WHAT THIS TASK INVOLVES
The response must contain every line from the records below that has "which".

STORED DATA
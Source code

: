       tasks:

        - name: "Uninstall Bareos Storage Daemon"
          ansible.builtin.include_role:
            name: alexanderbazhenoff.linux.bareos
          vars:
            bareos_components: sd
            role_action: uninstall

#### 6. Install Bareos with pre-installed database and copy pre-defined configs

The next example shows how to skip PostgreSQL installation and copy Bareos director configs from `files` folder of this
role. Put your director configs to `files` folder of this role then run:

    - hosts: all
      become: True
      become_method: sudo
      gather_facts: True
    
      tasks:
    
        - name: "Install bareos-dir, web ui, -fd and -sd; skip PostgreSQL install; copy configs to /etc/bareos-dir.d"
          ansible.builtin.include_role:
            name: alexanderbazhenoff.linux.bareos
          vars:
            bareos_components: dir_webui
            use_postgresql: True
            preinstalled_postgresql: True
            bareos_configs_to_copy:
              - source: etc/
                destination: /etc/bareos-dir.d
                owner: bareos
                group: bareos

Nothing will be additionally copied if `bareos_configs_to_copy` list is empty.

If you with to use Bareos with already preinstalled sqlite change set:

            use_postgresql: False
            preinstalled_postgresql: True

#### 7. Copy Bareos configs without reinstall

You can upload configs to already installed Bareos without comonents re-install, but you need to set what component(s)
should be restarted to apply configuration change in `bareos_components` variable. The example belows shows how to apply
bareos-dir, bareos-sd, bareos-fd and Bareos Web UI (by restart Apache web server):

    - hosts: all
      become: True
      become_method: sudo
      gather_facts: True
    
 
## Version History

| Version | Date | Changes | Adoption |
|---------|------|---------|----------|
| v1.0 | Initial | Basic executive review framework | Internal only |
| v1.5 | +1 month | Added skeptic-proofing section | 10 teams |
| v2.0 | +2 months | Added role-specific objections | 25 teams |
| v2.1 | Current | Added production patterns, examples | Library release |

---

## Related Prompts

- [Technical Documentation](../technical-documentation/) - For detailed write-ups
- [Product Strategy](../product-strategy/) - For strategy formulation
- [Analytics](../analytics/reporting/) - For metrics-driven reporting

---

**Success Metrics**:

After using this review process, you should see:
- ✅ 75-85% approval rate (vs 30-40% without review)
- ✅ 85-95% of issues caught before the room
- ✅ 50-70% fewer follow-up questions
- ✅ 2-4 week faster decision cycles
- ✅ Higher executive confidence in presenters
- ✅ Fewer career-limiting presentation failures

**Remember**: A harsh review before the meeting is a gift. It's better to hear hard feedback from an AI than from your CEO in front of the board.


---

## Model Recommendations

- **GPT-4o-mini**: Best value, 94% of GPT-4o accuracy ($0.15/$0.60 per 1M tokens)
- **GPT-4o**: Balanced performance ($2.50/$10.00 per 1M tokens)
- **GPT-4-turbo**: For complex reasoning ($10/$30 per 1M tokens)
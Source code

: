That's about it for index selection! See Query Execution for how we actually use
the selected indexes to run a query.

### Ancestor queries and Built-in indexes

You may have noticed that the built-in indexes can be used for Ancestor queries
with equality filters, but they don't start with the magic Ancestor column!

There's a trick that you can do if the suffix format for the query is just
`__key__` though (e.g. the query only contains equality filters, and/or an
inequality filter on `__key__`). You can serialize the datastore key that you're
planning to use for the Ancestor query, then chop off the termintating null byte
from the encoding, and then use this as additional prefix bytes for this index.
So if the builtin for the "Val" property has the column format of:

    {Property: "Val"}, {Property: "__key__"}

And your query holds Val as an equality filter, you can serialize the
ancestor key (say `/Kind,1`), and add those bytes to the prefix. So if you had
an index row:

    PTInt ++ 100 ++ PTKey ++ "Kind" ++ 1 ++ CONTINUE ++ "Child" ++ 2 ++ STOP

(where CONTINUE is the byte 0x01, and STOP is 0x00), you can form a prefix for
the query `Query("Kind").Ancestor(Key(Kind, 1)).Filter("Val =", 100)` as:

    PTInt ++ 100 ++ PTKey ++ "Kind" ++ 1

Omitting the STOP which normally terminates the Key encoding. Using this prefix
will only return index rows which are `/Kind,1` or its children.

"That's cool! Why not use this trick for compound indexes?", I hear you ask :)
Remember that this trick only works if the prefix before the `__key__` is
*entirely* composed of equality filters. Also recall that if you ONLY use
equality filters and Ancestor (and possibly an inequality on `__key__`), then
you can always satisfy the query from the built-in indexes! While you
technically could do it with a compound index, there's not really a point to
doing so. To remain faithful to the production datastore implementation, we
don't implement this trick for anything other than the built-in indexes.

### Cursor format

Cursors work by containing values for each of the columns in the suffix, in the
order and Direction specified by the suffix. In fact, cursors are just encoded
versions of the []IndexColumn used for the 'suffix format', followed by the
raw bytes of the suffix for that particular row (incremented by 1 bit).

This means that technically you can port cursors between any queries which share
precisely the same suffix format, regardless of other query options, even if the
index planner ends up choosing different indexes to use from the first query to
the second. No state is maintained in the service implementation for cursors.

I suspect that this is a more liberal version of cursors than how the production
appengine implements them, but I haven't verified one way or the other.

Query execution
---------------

WRITTEN ANSWER
Omitting the STOP which normally terminates the Key encoding. Using this prefix
will only return index rows which are `/Kind,1` or its children.
This means that technically you can port cursors between any queries which share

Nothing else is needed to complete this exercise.